To their surprise, when they had parted from the sackcloth men, the peon
and his Indian father attached themselves to the Morgans, and journeyed
down through the burning oil-fields to the plantation which had been the
scene of the peon’s slavery. Both father and son were unremitting in
their devotion, first of all to Francis, and, next, to Leoncia and
Henry. More than once they noted father and son in long and earnest
conversations; and, after Enrico and his sons had arrived, when the
party went down to the beach to board the waiting schooner, the peon and
his Maya parent followed along. Francis essayed to say farewell to them
on the beach, but the peon stated that the pair of them were likewise
journeying on the schooner.
 
“I have told you that I was not a poor man,” the peon explained, after
they had drawn the party aside from the waiting sailors. “This is true.
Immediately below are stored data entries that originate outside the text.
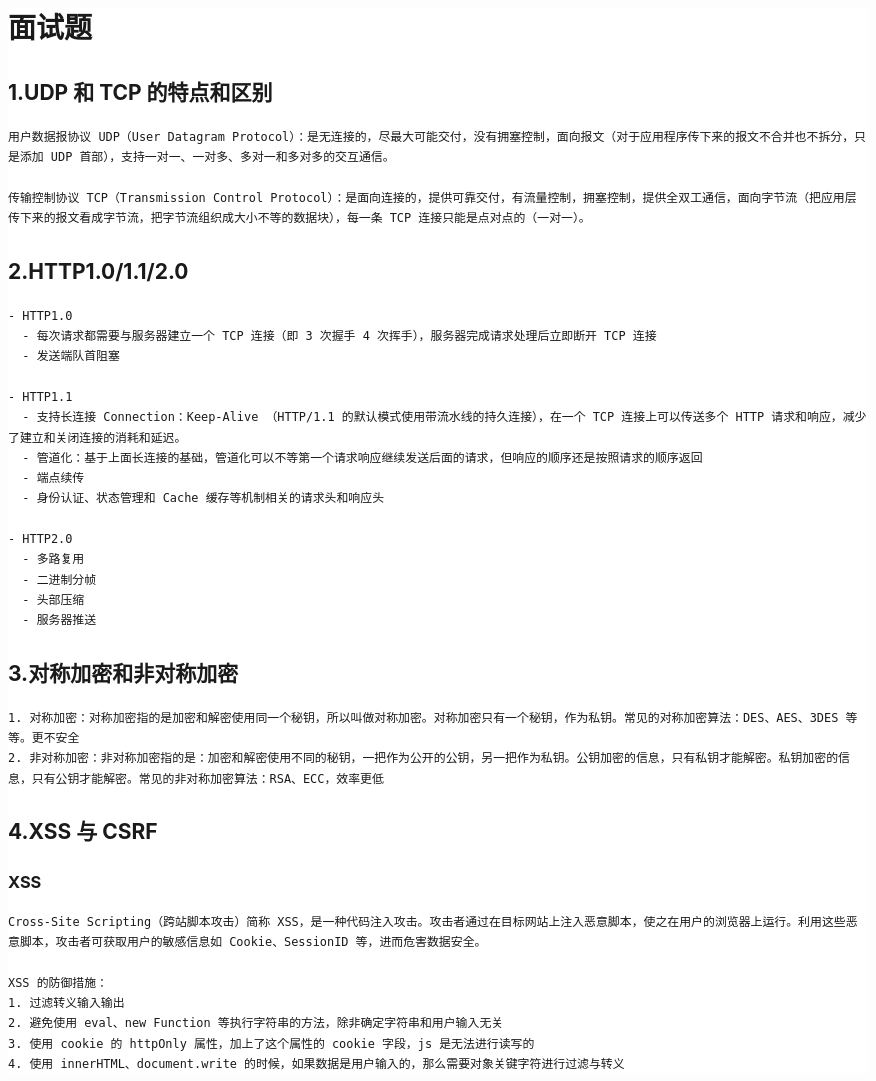 # 面试题

## 1.UDP 和 TCP 的特点和区别

```
用户数据报协议 UDP（User Datagram Protocol）：是无连接的，尽最大可能交付，没有拥塞控制，面向报文（对于应用程序传下来的报文不合并也不拆分，只是添加 UDP 首部），支持一对一、一对多、多对一和多对多的交互通信。

传输控制协议 TCP（Transmission Control Protocol）：是面向连接的，提供可靠交付，有流量控制，拥塞控制，提供全双工通信，面向字节流（把应用层传下来的报文看成字节流，把字节流组织成大小不等的数据块），每一条 TCP 连接只能是点对点的（一对一）。
```



## 2.HTTP1.0/1.1/2.0

```
- HTTP1.0
  - 每次请求都需要与服务器建立一个 TCP 连接（即 3 次握手 4 次挥手），服务器完成请求处理后立即断开 TCP 连接
  - 发送端队首阻塞
  
- HTTP1.1
  - 支持长连接 Connection：Keep-Alive （HTTP/1.1 的默认模式使用带流水线的持久连接），在一个 TCP 连接上可以传送多个 HTTP 请求和响应，减少了建立和关闭连接的消耗和延迟。
  - 管道化：基于上面长连接的基础，管道化可以不等第一个请求响应继续发送后面的请求，但响应的顺序还是按照请求的顺序返回
  - 端点续传
  - 身份认证、状态管理和 Cache 缓存等机制相关的请求头和响应头

- HTTP2.0
  - 多路复用
  - 二进制分帧
  - 头部压缩
  - 服务器推送
```



## 3.对称加密和非对称加密

```
1. 对称加密：对称加密指的是加密和解密使用同一个秘钥，所以叫做对称加密。对称加密只有一个秘钥，作为私钥。常见的对称加密算法：DES、AES、3DES 等等。更不安全
2. 非对称加密：非对称加密指的是：加密和解密使用不同的秘钥，一把作为公开的公钥，另一把作为私钥。公钥加密的信息，只有私钥才能解密。私钥加密的信息，只有公钥才能解密。常见的非对称加密算法：RSA、ECC，效率更低
```



## 4.XSS 与 CSRF

### XSS

```
Cross-Site Scripting（跨站脚本攻击）简称 XSS，是一种代码注入攻击。攻击者通过在目标网站上注入恶意脚本，使之在用户的浏览器上运行。利用这些恶意脚本，攻击者可获取用户的敏感信息如 Cookie、SessionID 等，进而危害数据安全。

XSS 的防御措施：
1. 过滤转义输入输出
2. 避免使用 eval、new Function 等执行字符串的方法，除非确定字符串和用户输入无关
3. 使用 cookie 的 httpOnly 属性，加上了这个属性的 cookie 字段，js 是无法进行读写的
4. 使用 innerHTML、document.write 的时候，如果数据是用户输入的，那么需要对象关键字符进行过滤与转义
```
The hidden treasure of the Mayas, which the conquistadores and the
priests of the Inquisition could never find, is in my keeping. Or, to be
very true, is in my father’s keeping. He is the descendant, in the
straight line, from the ancient high priest of the Mayas. He is the last
high priest. He and I have talked much and long. And we are agreed that
riches do not make life. You bought me for two hundred and fifty pesos,
yet you made me free, gave me back to myself. The gift of a man’s life
is greater than all the treasure in the world. So are we agreed, my
father and I. And so, since it is the way of Gringos and Spaniards to
desire treasure, we will lead you to the Maya treasure, my father and I,
my father knowing the way. And the way into the mountains begins from
San Antonio and not from Juchitan.”
 
“Does your father know the location of the treasure?just where it is?”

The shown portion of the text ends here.